(INPUT DATA)
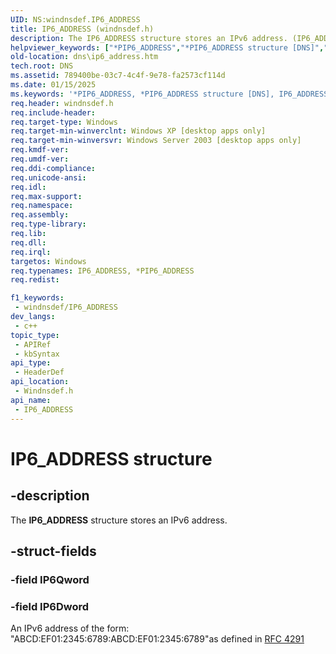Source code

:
 ```yaml
---
UID: NS:windnsdef.IP6_ADDRESS
title: IP6_ADDRESS (windnsdef.h)
description: The IP6_ADDRESS structure stores an IPv6 address. (IP6_ADDRESS)
helpviewer_keywords: ["*PIP6_ADDRESS","*PIP6_ADDRESS structure [DNS]","IP6_ADDRESS","IP6_ADDRESS structure [DNS]","dns.ip6_address","windnsdef/*PIP6_ADDRESS","windnsdef/IP6_ADDRESS"]
old-location: dns\ip6_address.htm
tech.root: DNS
ms.assetid: 789400be-03c7-4c4f-9e78-fa2573cf114d
ms.date: 01/15/2025
ms.keywords: '*PIP6_ADDRESS, *PIP6_ADDRESS structure [DNS], IP6_ADDRESS, IP6_ADDRESS structure [DNS], dns.ip6_address, windnsdef/*PIP6_ADDRESS, windnsdef/IP6_ADDRESS'
req.header: windnsdef.h
req.include-header: 
req.target-type: Windows
req.target-min-winverclnt: Windows XP [desktop apps only]
req.target-min-winversvr: Windows Server 2003 [desktop apps only]
req.kmdf-ver: 
req.umdf-ver: 
req.ddi-compliance: 
req.unicode-ansi: 
req.idl: 
req.max-support: 
req.namespace: 
req.assembly: 
req.type-library: 
req.lib: 
req.dll: 
req.irql: 
targetos: Windows
req.typenames: IP6_ADDRESS, *PIP6_ADDRESS
req.redist: 

f1_keywords:
 - windnsdef/IP6_ADDRESS
dev_langs:
 - c++
topic_type:
 - APIRef
 - kbSyntax
api_type:
 - HeaderDef
api_location:
 - Windnsdef.h
api_name:
 - IP6_ADDRESS
---
```


# IP6_ADDRESS structure


## -description

The <b>IP6_ADDRESS</b> structure stores an IPv6 address.

## -struct-fields

### -field IP6Qword

### -field IP6Dword

An IPv6 address of the form: "ABCD:EF01:2345:6789:ABCD:EF01:2345:6789"as defined in <a href="https://www.ietf.org/rfc/rfc4291.txt">RFC 4291</a>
(End INPUT DATA)
• **DIRECTIONS FOR THIS TASK**:
Filter the entries down to the lines containing "description". Copy each of those lines.

• **RESPONSE**:
description: The IP6_ADDRESS structure stores an IPv6 address. (IP6_ADDRESS)
## -description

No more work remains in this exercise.